Your task: Copy the lines verbatim, beginning with the line that contains "The documentation for" and continuing through the end of the data, and only those lines.
------------------------------------------------------------
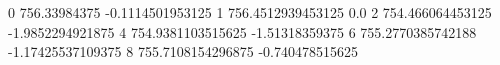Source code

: 0 756.33984375 -0.1114501953125
1 756.4512939453125 0.0
2 754.466064453125 -1.9852294921875
4 754.9381103515625 -1.51318359375
6 755.2770385742188 -1.17425537109375
8 755.7108154296875 -0.740478515625
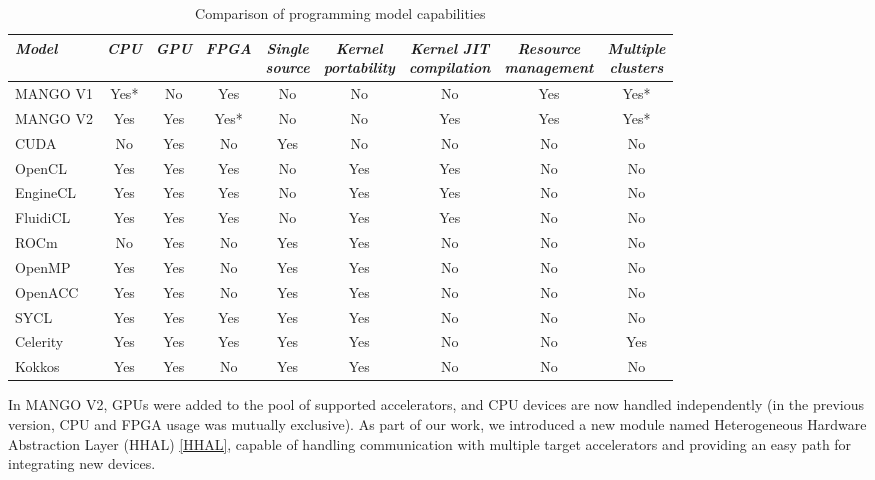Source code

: \begin{table}[ht]
    \centering
    \begin{tabular}{l|c|c|c|c|c|c|c|c}
    \textit{Model} & \textit{CPU} & \textit{GPU} & \textit{FPGA} & \makecell{\textit{Single} \\ \textit{source}} & \makecell{\textit{Kernel} \\ \textit{portability}} & \makecell{\textit{Kernel JIT} \\ \textit{compilation}} & \makecell{\textit{Resource} \\ \textit{management}} & \makecell{\textit{Multiple} \\ \textit{clusters}} \\ \hline
    MANGO V1 & Yes* & No & Yes & No & No & No & Yes & Yes* \\
    MANGO V2 & Yes & Yes & Yes* & No & No & Yes & Yes & Yes* \\
    CUDA & No & Yes & No & Yes & No & No & No & No \\
    OpenCL & Yes & Yes & Yes & No & Yes & Yes & No & No \\
    EngineCL & Yes & Yes & Yes & No & Yes & Yes & No & No \\
    FluidiCL & Yes & Yes & Yes & No & Yes & Yes & No & No \\
    ROCm & No & Yes & No & Yes & Yes & No & No & No \\
    OpenMP & Yes & Yes & No & Yes & Yes & No & No & No  \\
    OpenACC & Yes & Yes & No & Yes & Yes & No & No & No  \\
    SYCL & Yes & Yes & Yes & Yes & Yes & No & No & No \\
    Celerity & Yes & Yes & Yes & Yes & Yes & No & No & Yes \\
    Kokkos & Yes & Yes & No & Yes & Yes & No & No & No 
    \end{tabular}
    \captionsetup{justification=centering}
    \caption{Comparison of programming model capabilities}
    \label{tab:progamming-model-comparison}
\end{table}

In MANGO V2, GPUs were added to the pool of supported accelerators, and CPU devices are now handled independently (in the previous version, CPU and FPGA usage was mutually exclusive).
As part of our work, we introduced a new module named Heterogeneous Hardware Abstraction Layer (HHAL) \ref{HHAL}, capable of handling communication with multiple target accelerators and providing an easy path for integrating new devices.


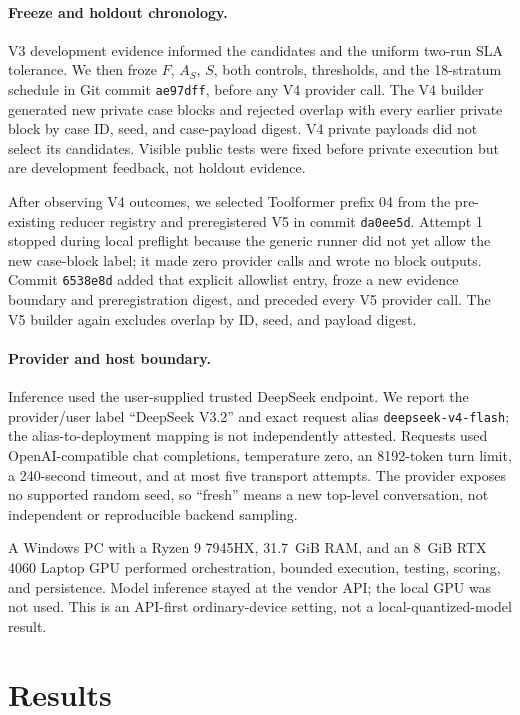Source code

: \documentclass[letterpaper]{article} %
\begin{document}
\paragraph{Freeze and holdout chronology.}
V3 development evidence informed the candidates and the uniform two-run SLA
tolerance.  We then froze $F$, $A_S$, $S$, both controls, thresholds, and the
18-stratum schedule in Git commit \texttt{ae97dff}, before any V4 provider call.
The V4 builder generated new private case blocks and rejected overlap with every
earlier private block by case ID, seed, and case-payload digest.  V4 private
payloads did not select its candidates.  Visible public tests were fixed before
private execution but are development feedback, not holdout evidence.

After observing V4 outcomes, we selected Toolformer prefix 04 from the
pre-existing reducer registry and preregistered V5 in commit \texttt{da0ee5d}.
Attempt 1 stopped during local preflight because the generic runner did not yet
allow the new case-block label; it made zero provider calls and wrote no block
outputs.  Commit \texttt{6538e8d} added that explicit allowlist entry, froze a
new evidence boundary and preregistration digest, and preceded every V5 provider
call.  The V5 builder again excludes overlap by ID, seed, and payload digest.

\paragraph{Provider and host boundary.}
Inference used the user-supplied trusted DeepSeek endpoint.  We report the
provider/user label ``DeepSeek V3.2'' and exact request alias
\texttt{deepseek-v4-flash}; the alias-to-deployment mapping is not independently
attested.  Requests used OpenAI-compatible chat completions, temperature zero,
an 8192-token turn limit, a 240-second timeout, and at most five transport
attempts.  The provider exposes no supported random seed, so ``fresh'' means a
new top-level conversation, not independent or reproducible backend sampling.

A Windows PC with a Ryzen 9 7945HX, 31.7~GiB RAM, and an 8~GiB RTX 4060 Laptop
GPU performed orchestration, bounded execution, testing, scoring, and persistence.
Model inference stayed at the vendor API; the local GPU was not used.  This is an
API-first ordinary-device setting, not a local-quantized-model result.

\section{Results}
\end{document}
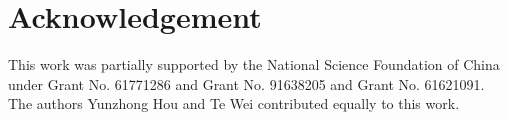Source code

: \documentclass[conference]{IEEEtran}
\begin{document}



\section*{Acknowledgement}

This work was partially supported by the National Science Foundation of China under Grant No. 61771286 and Grant No. 91638205 and Grant No. 61621091. The authors Yunzhong Hou and Te Wei contributed equally to this work.
\end{document}
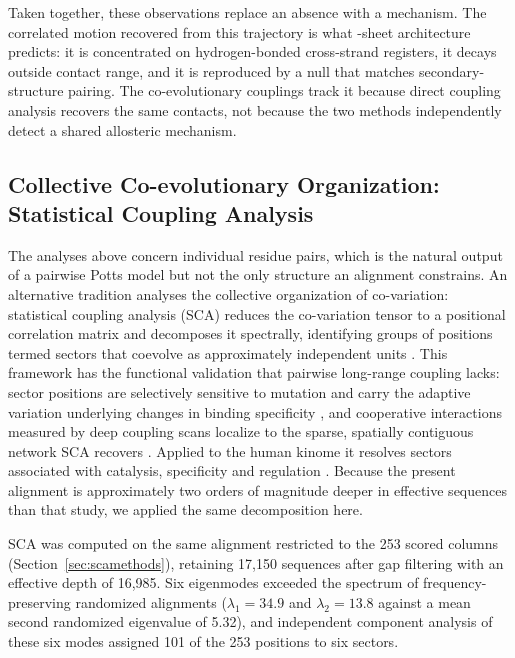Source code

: \documentclass[utf8]{FrontiersinHarvard}
\begin{document}
Taken together, these observations replace an absence with a mechanism. The correlated motion recovered from this trajectory is what \textbeta{}-sheet architecture predicts: it is concentrated on hydrogen-bonded cross-strand registers, it decays outside contact range, and it is reproduced by a null that matches secondary-structure pairing. The co-evolutionary couplings track it because direct coupling analysis recovers the same contacts, not because the two methods independently detect a shared allosteric mechanism.

\subsection{Collective Co-evolutionary Organization: Statistical Coupling Analysis}
\label{sec:sca}

The analyses above concern individual residue pairs, which is the natural output of a pairwise Potts model but not the only structure an alignment constrains. An alternative tradition analyses the collective organization of co-variation: statistical coupling analysis (SCA) reduces the co-variation tensor to a positional correlation matrix and decomposes it spectrally, identifying groups of positions termed sectors that coevolve as approximately independent units \citep{Lockless1999,Halabi2009,Rivoire2016}. This framework has the functional validation that pairwise long-range coupling lacks: sector positions are selectively sensitive to mutation and carry the adaptive variation underlying changes in binding specificity \citep{McLaughlin2012}, and cooperative interactions measured by deep coupling scans localize to the sparse, spatially contiguous network SCA recovers \citep{Salinas2018}. Applied to the human kinome it resolves sectors associated with catalysis, specificity and regulation \citep{Creixell2018}. Because the present alignment is approximately two orders of magnitude deeper in effective sequences than that study, we applied the same decomposition here.

SCA was computed on the same alignment restricted to the 253 scored columns (Section~\ref{sec:scamethods}), retaining 17,150 sequences after gap filtering with an effective depth of 16,985. Six eigenmodes exceeded the spectrum of frequency-preserving randomized alignments ($\lambda_1 = 34.9$ and $\lambda_2 = 13.8$ against a mean second randomized eigenvalue of 5.32), and independent component analysis of these six modes assigned 101 of the 253 positions to six sectors.
\end{document}
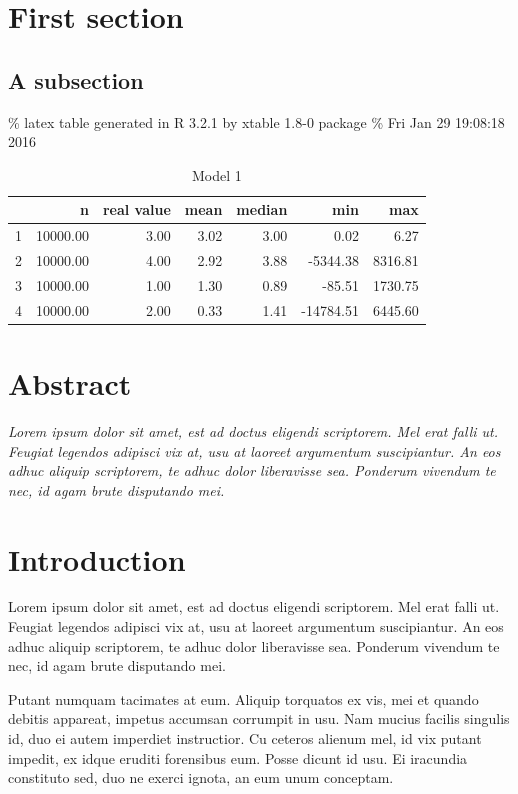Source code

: \documentclass[]{article}
\begin{document}
\section{First section}

\subsection{A subsection}

\% latex table generated in R 3.2.1 by xtable 1.8-0 package \% Fri Jan
29 19:08:18 2016

\begin{table}[ht]
\centering
\begin{tabular}{rrrrrrr}
  \hline
 & n & real value & mean & median & min & max \\ 
  \hline
1 & 10000.00 & 3.00 & 3.02 & 3.00 & 0.02 & 6.27 \\ 
  2 & 10000.00 & 4.00 & 2.92 & 3.88 & -5344.38 & 8316.81 \\ 
  3 & 10000.00 & 1.00 & 1.30 & 0.89 & -85.51 & 1730.75 \\ 
  4 & 10000.00 & 2.00 & 0.33 & 1.41 & -14784.51 & 6445.60 \\ 
   \hline
\end{tabular}
\caption{Model 1}
\end{table}

\newpage

\section{Abstract}\label{abstract}

\emph{Lorem ipsum dolor sit amet, est ad doctus eligendi scriptorem. Mel
erat falli ut. Feugiat legendos adipisci vix at, usu at laoreet
argumentum suscipiantur. An eos adhuc aliquip scriptorem, te adhuc dolor
liberavisse sea. Ponderum vivendum te nec, id agam brute disputando
mei.}

\section{Introduction}\label{introduction-1}

Lorem ipsum dolor sit amet, est ad doctus eligendi scriptorem. Mel erat
falli ut. Feugiat legendos adipisci vix at, usu at laoreet argumentum
suscipiantur. An eos adhuc aliquip scriptorem, te adhuc dolor
liberavisse sea. Ponderum vivendum te nec, id agam brute disputando mei.

Putant numquam tacimates at eum. Aliquip torquatos ex vis, mei et quando
debitis appareat, impetus accumsan corrumpit in usu. Nam mucius facilis
singulis id, duo ei autem imperdiet instructior. Cu ceteros alienum mel,
id vix putant impedit, ex idque eruditi forensibus eum. Posse dicunt id
usu. Ei iracundia constituto sed, duo ne exerci ignota, an eum unum
conceptam.
\end{document}
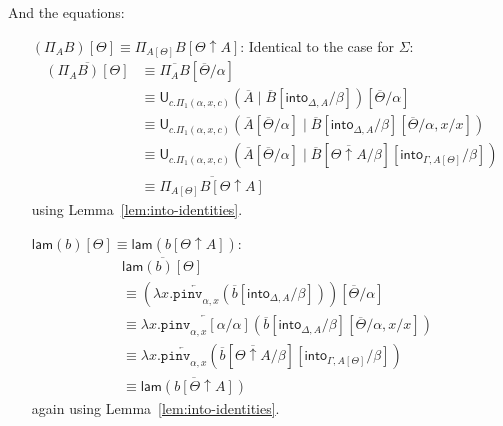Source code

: \documentclass[10pt]{article}
\theoremstyle{definition}
\newcommand{\rewrite}[2]{\overleftarrow{#1}(#2)}
\newcommand\U[3]{\ensuremath{\mathsf{U}_{#1}(#2 \mid #3)}}
\newcommand\UI[2]{\ensuremath{\lambda #1.#2}}
\newcommand{\upstairs}[1]{\overline{#1}}
\newcommand\into[1]{\ensuremath{\mathsf{into}_{#1}}}
\newcommand\pinv[1]{\ensuremath{\mathtt{pinv}_{#1}}}
\newcommand\qlam{\ensuremath{\mathsf{lam}}}
\begin{document}
And the equations:
\begin{enumerate}[style = multiline, labelwidth = 80pt]
\item[{$(\Pi_A B)[\Theta] \equiv \Pi_{A[\Theta]} B[\Theta \uparrow A]$}:] Identical to the case for $\Sigma$:
\begin{align*}
\upstairs{(\Pi_A B)[\Theta]}
&\equiv \upstairs{\Pi_A B}[\upstairs{\Theta}/\alpha] \\
&\equiv \U{c.\Pi_1(\alpha,x,c)}{\upstairs{A}}{\upstairs{B}[\into{\Delta, A}/\beta]}[\upstairs{\Theta}/\alpha] \\
&\equiv \U{c.\Pi_1(\alpha,x,c)}{\upstairs{A}[\upstairs{\Theta}/\alpha]}{\upstairs{B}[\into{\Delta, A}/\beta][\upstairs{\Theta}/\alpha,x/x]} \\
&\equiv \U{c.\Pi_1(\alpha,x,c)}{\upstairs{A}[\upstairs{\Theta}/\alpha]}{\upstairs{B}[\upstairs{\Theta \uparrow A}/\beta][\into{\Gamma, A[\Theta]}/\beta]} \\
&\equiv \upstairs{\Pi_{A[\Theta]} B[\Theta \uparrow A]}
\end{align*}
using Lemma~\ref{lem:into-identities}.

\item[{$\qlam(b)[\Theta] \equiv \qlam(b[\Theta \uparrow A])$}:]
\begin{align*}
&\upstairs{\qlam(b)[\Theta]} \\
&\equiv (\UI{x}{\rewrite{\pinv{\alpha,x}}{\upstairs{b}[\into{\Delta, A}/\beta]}})[\upstairs{\Theta}/\alpha] \\
&\equiv \UI{x}{\rewrite{\pinv{\alpha,x}[\alpha/\alpha]}{\upstairs{b}[\into{\Delta, A}/\beta][\upstairs{\Theta}/\alpha, x / x]}} \\
&\equiv \UI{x}{\rewrite{\pinv{\alpha,x}}{\upstairs{b}[\upstairs{\Theta \uparrow A}/\beta][\into{\Gamma, A[\Theta]}/\beta]}} \\
&\equiv \upstairs{\qlam(b[\Theta \uparrow A])}
\end{align*}
again using Lemma~\ref{lem:into-identities}.


\end{enumerate}
\end{document}

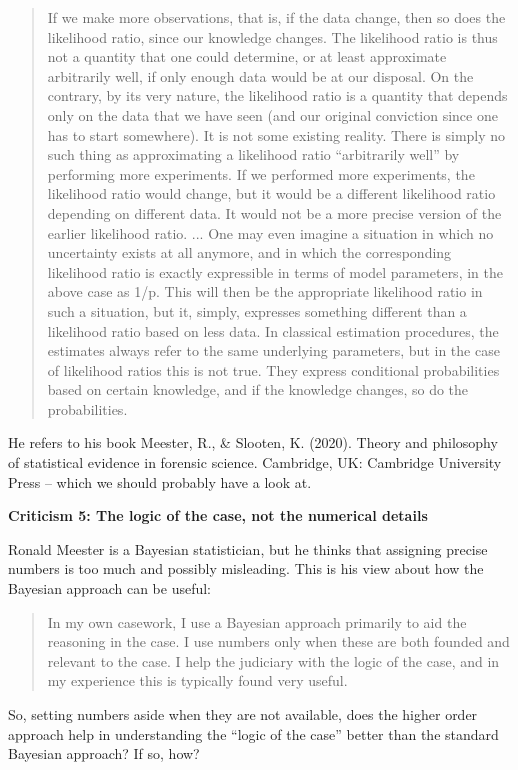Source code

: \documentclass[
  10pt,
  dvipsnames,enabledeprecatedfontcommands]{scrartcl}
\begin{document}
\begin{quote}
If we make more observations, that is, if the data change, then so does the likelihood ratio, since our knowledge changes. The likelihood ratio is thus not a quantity that one could determine, or at least approximate arbitrarily well, if only enough data would be at our disposal. On the contrary, by its very nature, the likelihood ratio is a quantity that depends only on the data that we have seen (and our original conviction since one has to start somewhere). It is not some existing reality. There is simply no such thing as approximating a likelihood ratio “arbitrarily well” by performing more experiments. If we performed more experiments, the likelihood ratio would change, but it would be a different likelihood ratio depending on different data. It would not be a more precise version of the earlier likelihood ratio. ... One may even imagine a situation in which no uncertainty exists at all anymore, and in which the corresponding likelihood ratio is exactly expressible in terms of model parameters, in the above case as 1/p. This will then be the appropriate likelihood ratio in such a situation, but it, simply, expresses something different than a likelihood ratio based on less data. In classical estimation procedures, the estimates always refer to the same underlying parameters, but in the case of likelihood ratios this is not true. They express conditional probabilities based on certain knowledge, and if the knowledge changes, so do the probabilities.
\end{quote}

He refers to his book Meester, R., \& Slooten, K. (2020). Theory and
philosophy of statistical evidence in forensic science. Cambridge, UK:
Cambridge University Press -- which we should probably have a look at.

\textbf{Criticism 5: The logic of the case, not the numerical details}

Ronald Meester is a Bayesian statistician, but he thinks that assigning
precise numbers is too much and possibly misleading. This is his view
about how the Bayesian approach can be useful:

\begin{quote}
In my own casework, I use a Bayesian approach primarily to aid the reasoning in the case. I use numbers only when these are both founded and relevant to the case. I help the judiciary with the logic of the case, and in my experience this is typically found very useful.
\end{quote}

So, setting numbers aside when they are not available, does the higher
order approach help in understanding the ``logic of the case'' better
than the standard Bayesian approach? If so, how?
\end{document}
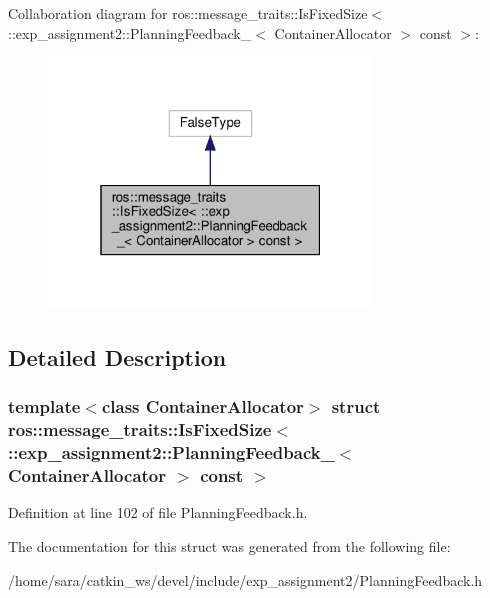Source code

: Collaboration diagram for ros\+:\+:message\+\_\+traits\+:\+:Is\+Fixed\+Size$<$ \+:\+:exp\+\_\+assignment2\+:\+:Planning\+Feedback\+\_\+$<$ Container\+Allocator $>$ const $>$\+:
\nopagebreak
\begin{figure}[H]
\begin{center}
\leavevmode
\includegraphics[width=244pt]{structros_1_1message__traits_1_1IsFixedSize_3_01_1_1exp__assignment2_1_1PlanningFeedback___3_01Cc7497ad08d4bb56b093d5347ccfd2575}
\end{center}
\end{figure}


\subsection{Detailed Description}
\subsubsection*{template$<$class Container\+Allocator$>$\newline
struct ros\+::message\+\_\+traits\+::\+Is\+Fixed\+Size$<$ \+::exp\+\_\+assignment2\+::\+Planning\+Feedback\+\_\+$<$ Container\+Allocator $>$ const $>$}



Definition at line 102 of file Planning\+Feedback.\+h.



The documentation for this struct was generated from the following file\+:\begin{DoxyCompactItemize}
\item 
/home/sara/catkin\+\_\+ws/devel/include/exp\+\_\+assignment2/Planning\+Feedback.\+h\end{DoxyCompactItemize}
------------------------------------------------------------
Response:
The documentation for this struct was generated from the following file\+:\begin{DoxyCompactItemize}
\item 
/home/sara/catkin\+\_\+ws/devel/include/exp\+\_\+assignment2/Planning\+Feedback.\+h\end{DoxyCompactItemize}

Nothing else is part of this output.